BEGIN DATA FOR REVIEW

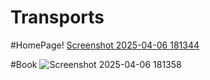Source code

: # Transports 

#HomePage!
[Screenshot 2025-04-06 181344](https://github.com/user-attachments/assets/ff64cc12-3b98-445b-9a21-65bb4a4e36c6)

#Book
![Screenshot 2025-04-06 181358](https://github.com/user-attachments/assets/67328975-828a-48dd-8e13-ab31993ce6c2)

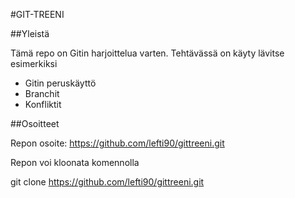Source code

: #GIT-TREENI

##Yleistä

Tämä repo on Gitin harjoittelua varten. Tehtävässä on käyty lävitse esimerkiksi

* Gitin peruskäyttö
* Branchit
* Konfliktit

##Osoitteet

Repon osoite: https://github.com/lefti90/gittreeni.git

Repon voi kloonata komennolla

git clone https://github.com/lefti90/gittreeni.git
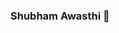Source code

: ### Shubham Awasthi  👋

<!--
**Alpha4U/Alpha4U** is a ✨ _special_ ✨ repository because its `README.md` (this file) appears on your GitHub profile.
### 
- Hi There, I am a Software Development Engineer at Jocata (Billdesk), I work as a full stack developer. I love to code solutions and I like PC Gaming. 

### My Portfolio Site : www.shubhamawasthi.com
### My YouTube Channel :*** IN PROGRESS *** 

#### Expertise In ... 
- 🌱 Java SE
- 👯 Data Structures and Algorithms
- 🤔 System Design and Design Patterns
- 💬 Spring and Hinernate
- 📫 Spring Boot and Microservices
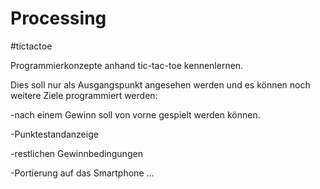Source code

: # Processing
#tictactoe

Programmierkonzepte anhand tic-tac-toe kennenlernen.

Dies soll nur als Ausgangspunkt angesehen werden und es können noch weitere Ziele programmiert werden:

-nach einem Gewinn soll von vorne gespielt werden können.

-Punktestandanzeige

-restlichen Gewinnbedingungen

-Portierung auf das Smartphone ...

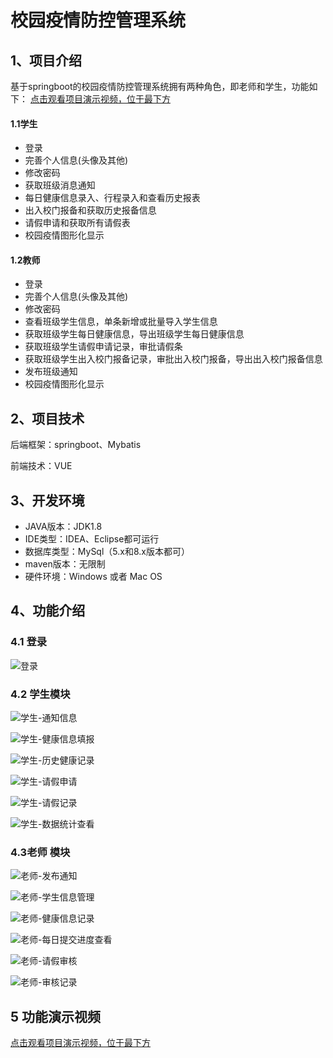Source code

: # 校园疫情防控管理系统

## 1、项目介绍

基于springboot的校园疫情防控管理系统拥有两种角色，即老师和学生，功能如下：
[点击观看项目演示视频，位于最下方](https://mp.weixin.qq.com/s/JxDije0oLPPriWcJB658Tg)


#### 1.1学生

* 登录
* 完善个人信息(头像及其他)
* 修改密码
* 获取班级消息通知
* 每日健康信息录入、行程录入和查看历史报表
* 出入校门报备和获取历史报备信息
* 请假申请和获取所有请假表
* 校园疫情图形化显示

#### 1.2教师

* 登录
* 完善个人信息(头像及其他)
* 修改密码
* 查看班级学生信息，单条新增或批量导入学生信息
* 获取班级学生每日健康信息，导出班级学生每日健康信息
* 获取班级学生请假申请记录，审批请假条
* 获取班级学生出入校门报备记录，审批出入校门报备，导出出入校门报备信息
* 发布班级通知
* 校园疫情图形化显示


## 2、项目技术

后端框架：springboot、Mybatis

前端技术：VUE

## 3、开发环境

- JAVA版本：JDK1.8
- IDE类型：IDEA、Eclipse都可运行
- 数据库类型：MySql（5.x和8.x版本都可） 
- maven版本：无限制
- 硬件环境：Windows 或者 Mac OS


## 4、功能介绍

### 4.1 登录

![登录](https://project-images-1256969109.cos.ap-chongqing.myqcloud.com/Typora-Images/202209251934762.jpg)

### 4.2 学生模块

![学生-通知信息](https://project-images-1256969109.cos.ap-chongqing.myqcloud.com/Typora-Images/202209251935915.jpg)

![学生-健康信息填报](https://project-images-1256969109.cos.ap-chongqing.myqcloud.com/Typora-Images/202209251935583.jpg)

![学生-历史健康记录](https://project-images-1256969109.cos.ap-chongqing.myqcloud.com/Typora-Images/202209251935184.jpg)

![学生-请假申请](https://project-images-1256969109.cos.ap-chongqing.myqcloud.com/Typora-Images/202209251935889.jpg)

![学生-请假记录](https://project-images-1256969109.cos.ap-chongqing.myqcloud.com/Typora-Images/202209251935032.jpg)

![学生-数据统计查看](https://project-images-1256969109.cos.ap-chongqing.myqcloud.com/Typora-Images/202209251935366.jpg)

### 4.3老师 模块

![老师-发布通知](https://project-images-1256969109.cos.ap-chongqing.myqcloud.com/Typora-Images/202209251935094.jpg)

![老师-学生信息管理](https://project-images-1256969109.cos.ap-chongqing.myqcloud.com/Typora-Images/202209251935234.jpg)

![老师-健康信息记录](https://project-images-1256969109.cos.ap-chongqing.myqcloud.com/Typora-Images/202209251935223.jpg)

![老师-每日提交进度查看](https://project-images-1256969109.cos.ap-chongqing.myqcloud.com/Typora-Images/202209251935450.jpg)

![老师-请假审核](https://project-images-1256969109.cos.ap-chongqing.myqcloud.com/Typora-Images/202209251935689.jpg)

![老师-审核记录](https://project-images-1256969109.cos.ap-chongqing.myqcloud.com/Typora-Images/202209251935692.jpg)

## 5 功能演示视频
[点击观看项目演示视频，位于最下方](https://mp.weixin.qq.com/s/JxDije0oLPPriWcJB658Tg)

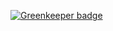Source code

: 
[![Greenkeeper badge](https://badges.greenkeeper.io/hackforplay/sandbox.svg)](https://greenkeeper.io/)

END DATA FOR REVIEW

▶ _ACTIVITY_: Whenever you reach a picture, pass over it; print all the other material exactly.

▶ _REPLY TO THE EXERCISE_:
Source code

: # Transports 

#HomePage!
[Screenshot 2025-04-06 181344](https://github.com/user-attachments/assets/ff64cc12-3b98-445b-9a21-65bb4a4e36c6)

#Book
![Screenshot 2025-04-06 181358](https://github.com/user-attachments/assets/67328975-828a-48dd-8e13-ab31993ce6c2)

Source code

: #GIT-TREENI

##Yleistä

Tämä repo on Gitin harjoittelua varten. Tehtävässä on käyty lävitse esimerkiksi

* Gitin peruskäyttö
* Branchit
* Konfliktit

##Osoitteet

Repon osoite: https://github.com/lefti90/gittreeni.git

Repon voi kloonata komennolla

git clone https://github.com/lefti90/gittreeni.git
Source code

: ### Shubham Awasthi  👋

<!--
**Alpha4U/Alpha4U** is a ✨ _special_ ✨ repository because its `README.md` (this file) appears on your GitHub profile.
### 
- Hi There, I am a Software Development Engineer at Jocata (Billdesk), I work as a full stack developer. I love to code solutions and I like PC Gaming. 

### My Portfolio Site : www.shubhamawasthi.com
### My YouTube Channel :*** IN PROGRESS *** 

#### Expertise In ... 
- 🌱 Java SE
- 👯 Data Structures and Algorithms
- 🤔 System Design and Design Patterns
- 💬 Spring and Hinernate
- 📫 Spring Boot and Microservices
Source code

: # Processing
#tictactoe

Programmierkonzepte anhand tic-tac-toe kennenlernen.

Dies soll nur als Ausgangspunkt angesehen werden und es können noch weitere Ziele programmiert werden:

-nach einem Gewinn soll von vorne gespielt werden können.

-Punktestandanzeige

-restlichen Gewinnbedingungen

-Portierung auf das Smartphone ...

Source code

: # 校园疫情防控管理系统

## 1、项目介绍

基于springboot的校园疫情防控管理系统拥有两种角色，即老师和学生，功能如下：
[点击观看项目演示视频，位于最下方](https://mp.weixin.qq.com/s/JxDije0oLPPriWcJB658Tg)


#### 1.1学生

* 登录
* 完善个人信息(头像及其他)
* 修改密码
* 获取班级消息通知
* 每日健康信息录入、行程录入和查看历史报表
* 出入校门报备和获取历史报备信息
* 请假申请和获取所有请假表
* 校园疫情图形化显示

#### 1.2教师

* 登录
* 完善个人信息(头像及其他)
* 修改密码
* 查看班级学生信息，单条新增或批量导入学生信息
* 获取班级学生每日健康信息，导出班级学生每日健康信息
* 获取班级学生请假申请记录，审批请假条
* 获取班级学生出入校门报备记录，审批出入校门报备，导出出入校门报备信息
* 发布班级通知
* 校园疫情图形化显示


## 2、项目技术

后端框架：springboot、Mybatis

前端技术：VUE

## 3、开发环境

- JAVA版本：JDK1.8
- IDE类型：IDEA、Eclipse都可运行
- 数据库类型：MySql（5.x和8.x版本都可） 
- maven版本：无限制
- 硬件环境：Windows 或者 Mac OS


## 4、功能介绍

### 4.1 登录

![登录](https://project-images-1256969109.cos.ap-chongqing.myqcloud.com/Typora-Images/202209251934762.jpg)

### 4.2 学生模块

![学生-通知信息](https://project-images-1256969109.cos.ap-chongqing.myqcloud.com/Typora-Images/202209251935915.jpg)

![学生-健康信息填报](https://project-images-1256969109.cos.ap-chongqing.myqcloud.com/Typora-Images/202209251935583.jpg)

![学生-历史健康记录](https://project-images-1256969109.cos.ap-chongqing.myqcloud.com/Typora-Images/202209251935184.jpg)

![学生-请假申请](https://project-images-1256969109.cos.ap-chongqing.myqcloud.com/Typora-Images/202209251935889.jpg)

![学生-请假记录](https://project-images-1256969109.cos.ap-chongqing.myqcloud.com/Typora-Images/202209251935032.jpg)

![学生-数据统计查看](https://project-images-1256969109.cos.ap-chongqing.myqcloud.com/Typora-Images/202209251935366.jpg)

### 4.3老师 模块

![老师-发布通知](https://project-images-1256969109.cos.ap-chongqing.myqcloud.com/Typora-Images/202209251935094.jpg)

![老师-学生信息管理](https://project-images-1256969109.cos.ap-chongqing.myqcloud.com/Typora-Images/202209251935234.jpg)

![老师-健康信息记录](https://project-images-1256969109.cos.ap-chongqing.myqcloud.com/Typora-Images/202209251935223.jpg)

![老师-每日提交进度查看](https://project-images-1256969109.cos.ap-chongqing.myqcloud.com/Typora-Images/202209251935450.jpg)

![老师-请假审核](https://project-images-1256969109.cos.ap-chongqing.myqcloud.com/Typora-Images/202209251935689.jpg)

![老师-审核记录](https://project-images-1256969109.cos.ap-chongqing.myqcloud.com/Typora-Images/202209251935692.jpg)

## 5 功能演示视频
[点击观看项目演示视频，位于最下方](https://mp.weixin.qq.com/s/JxDije0oLPPriWcJB658Tg)

Source code

: 
[![Greenkeeper badge](https://badges.greenkeeper.io/hackforplay/sandbox.svg)](https://greenkeeper.io/)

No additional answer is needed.